# Directions for this task
Below are some entries. Copy each line in them that holds "Marc".

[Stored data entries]
^^^^

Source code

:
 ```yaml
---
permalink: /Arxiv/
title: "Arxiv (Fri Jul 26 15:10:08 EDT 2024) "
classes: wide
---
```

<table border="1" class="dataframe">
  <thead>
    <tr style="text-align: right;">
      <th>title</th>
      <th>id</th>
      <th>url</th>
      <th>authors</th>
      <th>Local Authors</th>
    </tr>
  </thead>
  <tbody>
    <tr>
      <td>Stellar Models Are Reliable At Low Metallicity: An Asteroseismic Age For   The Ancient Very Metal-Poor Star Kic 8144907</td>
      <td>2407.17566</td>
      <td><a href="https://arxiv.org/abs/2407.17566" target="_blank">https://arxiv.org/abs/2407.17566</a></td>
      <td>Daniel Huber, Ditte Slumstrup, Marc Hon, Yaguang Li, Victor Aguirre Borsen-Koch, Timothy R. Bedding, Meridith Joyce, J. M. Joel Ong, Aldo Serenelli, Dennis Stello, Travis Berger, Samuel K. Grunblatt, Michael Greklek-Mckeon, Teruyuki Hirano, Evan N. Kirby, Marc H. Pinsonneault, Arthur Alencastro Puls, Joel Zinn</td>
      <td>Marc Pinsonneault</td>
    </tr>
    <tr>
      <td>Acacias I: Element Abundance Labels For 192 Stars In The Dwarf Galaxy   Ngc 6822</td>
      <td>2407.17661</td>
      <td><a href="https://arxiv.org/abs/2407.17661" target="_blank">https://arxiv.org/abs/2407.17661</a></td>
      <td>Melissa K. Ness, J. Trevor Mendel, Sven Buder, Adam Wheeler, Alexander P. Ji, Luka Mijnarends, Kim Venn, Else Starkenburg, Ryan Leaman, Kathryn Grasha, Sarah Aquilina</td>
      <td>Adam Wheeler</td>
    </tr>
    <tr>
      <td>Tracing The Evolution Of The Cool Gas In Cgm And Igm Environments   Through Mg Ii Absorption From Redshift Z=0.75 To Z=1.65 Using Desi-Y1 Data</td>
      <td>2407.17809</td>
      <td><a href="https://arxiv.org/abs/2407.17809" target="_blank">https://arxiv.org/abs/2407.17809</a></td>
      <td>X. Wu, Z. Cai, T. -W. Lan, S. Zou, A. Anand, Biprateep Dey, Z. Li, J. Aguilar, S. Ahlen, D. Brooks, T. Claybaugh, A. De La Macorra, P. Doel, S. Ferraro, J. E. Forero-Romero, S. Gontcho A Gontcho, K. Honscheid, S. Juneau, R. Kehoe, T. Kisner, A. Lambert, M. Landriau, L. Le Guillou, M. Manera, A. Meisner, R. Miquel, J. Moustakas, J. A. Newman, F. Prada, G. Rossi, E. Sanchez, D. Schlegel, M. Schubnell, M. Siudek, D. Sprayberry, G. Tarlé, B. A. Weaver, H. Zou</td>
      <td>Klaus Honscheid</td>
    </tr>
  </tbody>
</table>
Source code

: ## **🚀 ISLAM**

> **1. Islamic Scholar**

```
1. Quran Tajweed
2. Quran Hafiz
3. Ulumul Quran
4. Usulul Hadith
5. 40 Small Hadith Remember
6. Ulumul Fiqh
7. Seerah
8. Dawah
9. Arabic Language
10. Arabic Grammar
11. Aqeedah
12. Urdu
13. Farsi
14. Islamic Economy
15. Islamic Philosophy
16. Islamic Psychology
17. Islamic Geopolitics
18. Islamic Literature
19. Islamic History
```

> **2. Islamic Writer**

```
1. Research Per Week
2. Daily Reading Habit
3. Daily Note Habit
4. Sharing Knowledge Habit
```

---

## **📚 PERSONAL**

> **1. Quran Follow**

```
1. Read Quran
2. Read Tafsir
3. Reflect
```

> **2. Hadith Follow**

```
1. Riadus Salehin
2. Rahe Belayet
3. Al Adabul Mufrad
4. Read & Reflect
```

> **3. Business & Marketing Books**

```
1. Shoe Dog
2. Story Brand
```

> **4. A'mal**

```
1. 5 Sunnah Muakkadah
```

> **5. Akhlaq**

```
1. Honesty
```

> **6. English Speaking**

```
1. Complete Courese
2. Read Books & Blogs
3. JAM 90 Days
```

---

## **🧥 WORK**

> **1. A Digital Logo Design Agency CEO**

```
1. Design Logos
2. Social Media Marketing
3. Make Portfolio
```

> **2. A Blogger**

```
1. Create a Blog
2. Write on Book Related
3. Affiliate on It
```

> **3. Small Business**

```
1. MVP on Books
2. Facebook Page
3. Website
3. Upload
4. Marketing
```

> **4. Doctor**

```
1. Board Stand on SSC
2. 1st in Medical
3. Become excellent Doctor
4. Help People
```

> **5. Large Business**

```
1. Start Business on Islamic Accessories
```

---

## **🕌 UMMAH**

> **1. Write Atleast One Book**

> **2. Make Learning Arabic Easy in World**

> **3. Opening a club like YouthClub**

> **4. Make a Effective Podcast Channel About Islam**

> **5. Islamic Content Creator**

^^^^

# Expected output
      <td>Daniel Huber, Ditte Slumstrup, Marc Hon, Yaguang Li, Victor Aguirre Borsen-Koch, Timothy R. Bedding, Meridith Joyce, J. M. Joel Ong, Aldo Serenelli, Dennis Stello, Travis Berger, Samuel K. Grunblatt, Michael Greklek-Mckeon, Teruyuki Hirano, Evan N. Kirby, Marc H. Pinsonneault, Arthur Alencastro Puls, Joel Zinn</td>
      <td>Marc Pinsonneault</td>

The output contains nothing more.